How much cash are you going to need at closing? What account are you going to pull these funds from? After you have met with your Mortgage Planner and you are trying to decide how to structure your offer to the seller, consider the option of having the seller contribute towards closing/prepaids.
If the industry is in fact moving toward more buyers being forced to make down payments, some of those soon-to-be home owners might want to consider maxing out the seller’s contribution limits. Different loan programs will allow the seller to contribute towards closing costs. In order for the seller to do this, you have to offer them a price that works for them.

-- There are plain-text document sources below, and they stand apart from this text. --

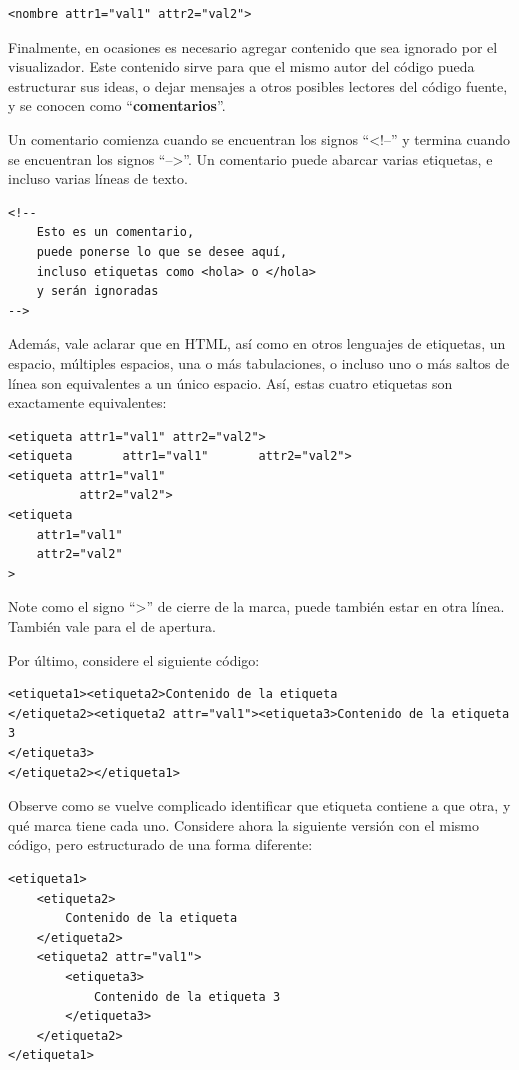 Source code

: \begin{lstlisting}[language=XHTML]
<nombre attr1="val1" attr2="val2">
\end{lstlisting}

Finalmente, en ocasiones es necesario agregar contenido que sea ignorado por
el visualizador. Este contenido sirve para que el mismo autor del código pueda
estructurar sus ideas, o dejar mensajes a otros posibles lectores del código
fuente, y se conocen como ``\textbf{comentarios}''.

Un comentario comienza cuando se encuentran los signos ``<!--'' y termina cuando
se encuentran los signos ``-->''. Un comentario puede abarcar varias etiquetas,
e incluso varias líneas de texto.

\begin{lstlisting}[language=XHTML]
<!--
    Esto es un comentario,
    puede ponerse lo que se desee aquí,
    incluso etiquetas como <hola> o </hola>
    y serán ignoradas
-->
\end{lstlisting}

Además, vale aclarar que en HTML, así como en otros lenguajes de etiquetas, un
espacio, múltiples espacios, una o más tabulaciones, o incluso uno o más saltos
de línea son equivalentes a un único espacio. Así, estas cuatro etiquetas son
exactamente equivalentes:

\begin{lstlisting}[language=XHTML]
<etiqueta attr1="val1" attr2="val2">
<etiqueta       attr1="val1"       attr2="val2">
<etiqueta attr1="val1"
          attr2="val2">
<etiqueta
    attr1="val1"
    attr2="val2"
>
\end{lstlisting}

Note como el signo ``>'' de cierre de la marca, puede también estar en otra línea.
También vale para el de apertura.

Por último, considere el siguiente código:
\begin{lstlisting}[language=XHTML]
<etiqueta1><etiqueta2>Contenido de la etiqueta
</etiqueta2><etiqueta2 attr="val1"><etiqueta3>Contenido de la etiqueta 3
</etiqueta3>
</etiqueta2></etiqueta1>
\end{lstlisting}

Observe como se vuelve complicado identificar que etiqueta contiene a que otra,
y qué marca tiene cada uno. Considere ahora la siguiente versión con el mismo
código, pero estructurado de una forma diferente:

\begin{lstlisting}[language=XHTML]
<etiqueta1>
    <etiqueta2>
        Contenido de la etiqueta
    </etiqueta2>
    <etiqueta2 attr="val1">
        <etiqueta3>
            Contenido de la etiqueta 3
        </etiqueta3>
    </etiqueta2>
</etiqueta1>
\end{lstlisting}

For example, let’s say you were able to negotiate the seller down to a sales price of $200,000 and at that price, the seller is not paying anything. We will assume the buyer is putting 5% ($10,000) down and will finance the remaining 95% ($190,000). For our example we will assume the closing costs are $5,000. To set up the escrow account, another $2,000 will be required at closing. Let’s also assume our buyer has saved up $18,000 for the entire home buying process and has no other real savings.
At present, Fannie Mae will allow the seller to contribute up to 3% of the sales price if the buyer is making a down payment of 5% or less. So we could ask the seller to pay $6,000 in the above example, which would leave ($5,000+$2,000 less $6,000) $1,000 left for our borrower to pay. With the $10,000 down payment and the $1,000 left in closing, our buyer would be looking at $11,000 to close.
Based on the above example, our buyer has $7,000 left in the bank for moving costs, utility hookups, and some basic home improvements. As opposed to not having the seller pay anything and the buyer would only have $1,000 left of the original $18,000 after paying the $17,000 in down payment, closing, and escrow.
So what is the difference? Assuming you would have to give the seller $6,000 more to have them contribute the same amount towards closing, you are raising the monthly payment by $34. This breaks down to $5.67 for each $1,000 that the seller pays. So what makes you sleep better at night, a $34 a month lower payment or $6,000 left in the bank? Lots of new home owners will struggle in the first few months will all the little things that come up after closing. Keeping a little of your cash in the bank by spending some of the seller’s money might help you be ready for the unknown and sleep a little easier.
Talk to your Mortgage Planner and find out what the seller’s contribution limits are for the loan program that you are looking at to see what your options are.
There is nothing better than a good night’s sleep.